If you have room on your board to add another breaker i would do that. Then run a dedicated circuit to your grow room. That should take care of your load issues.


----------



## Tater (May 26, 2008)

Here you go man and remember google is your friend, this took me about 3.5 seconds to find give or take a few seconds lol.

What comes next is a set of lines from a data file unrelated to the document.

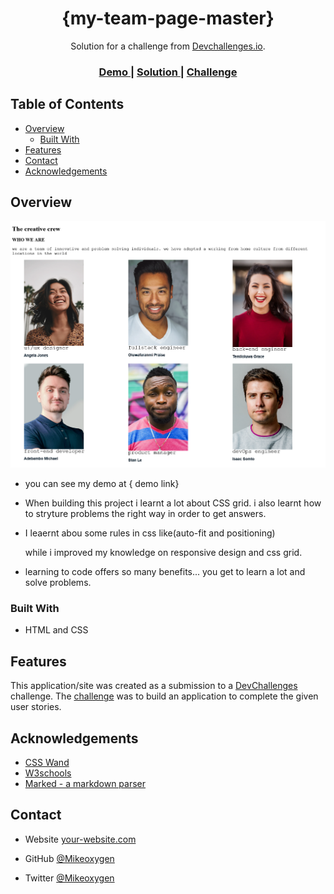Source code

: <!-- Please update value in the {}  -->

<h1 align="center">{my-team-page-master}</h1>

<div align="center">
   Solution for a challenge from  <a href="http://devchallenges.io" target="_blank">Devchallenges.io</a>.
</div>

<div align="center">
  <h3>
    <a href="https://{your-demo-link.your-domain}">
      Demo
    </a>
    <span> | </span>
    <a href="https://{your-url-to-the-solution}">
      Solution
    </a>
    <span> | </span>
    <a href="https://devchallenges.io/challenges/hhmesazsqgKXrTkYkt0U">
      Challenge
    </a>
  </h3>
</div>

<!-- TABLE OF CONTENTS -->

## Table of Contents

- [Overview](#overview)
  - [Built With](#built-with)
- [Features](#features)
- [Contact](#contact)
- [Acknowledgements](#acknowledgements)

<!-- OVERVIEW -->

## Overview

![screenshot](master.png)



- you can see my demo at { demo link}

- When building this project i learnt a lot about CSS grid. i also learnt how to stryture problems the right way in order to get answers.

- I leaernt abou some rules in css like(auto-fit and positioning)

  while i improved my knowledge on responsive design and css grid.

-  learning to code offers so many benefits... you get to learn a lot and solve problems.

### Built With



- HTML and CSS


## Features

<!-- List the features of your application or follow the template. Don't share the figma file here :) -->

This application/site was created as a submission to a [DevChallenges](https://devchallenges.io/challenges) challenge. The [challenge](https://devchallenges.io/challenges/hhmesazsqgKXrTkYkt0U) was to build an application to complete the given user stories.


## Acknowledgements

<!-- This section should list any articles or add-ons/plugins that helps you to complete the project. This is optional but it will help you in the future. For exmpale -->

- [CSS Wand](www.csswand.com)
- [W3schools](www,w3schools.com)
- [Marked - a markdown parser](https://github.com/chjj/marked)

## Contact

- Website [your-website.com](https://{your-web-site-link})

- GitHub [@Mikeoxygen](https://{github.com/Mikeoxygen})

- Twitter [@Mikeoxygen](https://{twitter.com/Mikeoxygen1})
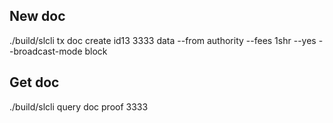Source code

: 
## New doc
 ./build/slcli tx doc create id13 3333 data --from authority --fees 1shr --yes --broadcast-mode block


## Get doc

./build/slcli query doc proof 3333
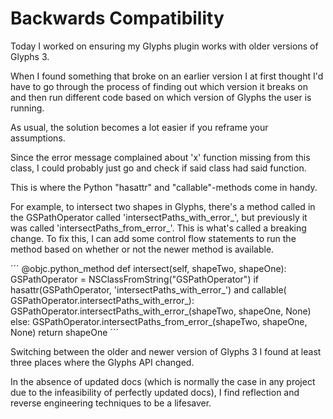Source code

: # Backwards Compatibility

Today I worked on ensuring my Glyphs plugin works with older versions of Glyphs 3.

When I found something that broke on an earlier version I at first thought I'd have to go through the process of finding out which version it breaks on and then run different code based on which version of Glyphs the user is running.

As usual, the solution becomes a lot easier if you reframe your assumptions.

Since the error message complained about 'x' function missing from this class, I could probably just go and check if said class had said function.

This is where the Python "hasattr" and "callable"-methods come in handy.

For example, to intersect two shapes in Glyphs, there's a method called in the GSPathOperator called 'intersectPaths_with_error_', but previously it was called 'intersectPaths_from_error_'. This is what's called a breaking change.
To fix this, I can add some control flow statements to run the method based on whether or not the newer method is available.

´´´
    @objc.python_method
    def intersect(self, shapeTwo, shapeOne):
        GSPathOperator = NSClassFromString("GSPathOperator")
        if hasattr(GSPathOperator, 'intersectPaths_with_error_') and callable(
                GSPathOperator.intersectPaths_with_error_):
            GSPathOperator.intersectPaths_with_error_(shapeTwo, shapeOne, None)
        else:
            GSPathOperator.intersectPaths_from_error_(shapeTwo, shapeOne, None)
        return shapeOne
´´´

Switching between the older and newer version of Glyphs 3 I found at least three places where the Glyphs API changed.

In the absence of updated docs (which is normally the case in any project due to the infeasibility of perfectly updated docs), I find reflection and reverse engineering techniques to be a lifesaver.
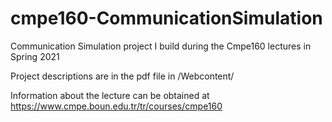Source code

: # cmpe160-CommunicationSimulation
Communication Simulation project I build during the Cmpe160 lectures in Spring 2021

Project descriptions are in the pdf file in /Webcontent/

Information about the lecture can be obtained at https://www.cmpe.boun.edu.tr/tr/courses/cmpe160
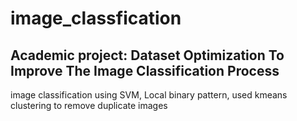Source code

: # image_classfication
## Academic project: Dataset Optimization To Improve The Image Classification Process
image classification using SVM, Local binary pattern, used kmeans clustering to remove duplicate images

hxxp://www.doityourself.com/scat/homewiring


----------



## smokybear (May 26, 2008)

Both above posters have great ideas. Google is definitely your friend. Adding another breaker is pretty easy. Check out the link provided and you should be able to do it with no problem. Just my thoughts. Take care and be safe.


----------



## jhawk51 (May 26, 2008)

I think im just gonna add additional breakers and run a dedicated line for that reason alone.. thanks


----------



## kasgrow (May 26, 2008)

I installed a sub panel for my grow room. I ran a dedicated 220 circuit for my lights. I wired the circuit to a heavy duty 220 volt timer. I then used muliple 110 circuits for the rest of my stuff like fans and ac. I run a 600 watt hps and 1000 hps in flower. My 250 watt mh runs on 110 in my veg area.


----------



## smokybear (May 26, 2008)

Sounds good. Keep us posted on your progress. Take care and be safe.


----------



## Tater (May 27, 2008)

I'm actually in the process of wiring my own grow room and I have a good idea but google is my reassurance that I'm doing things properly.  I'm just surface wiring it so if I move or whatever I can pull the staples and the breaker and take it all with me.


----------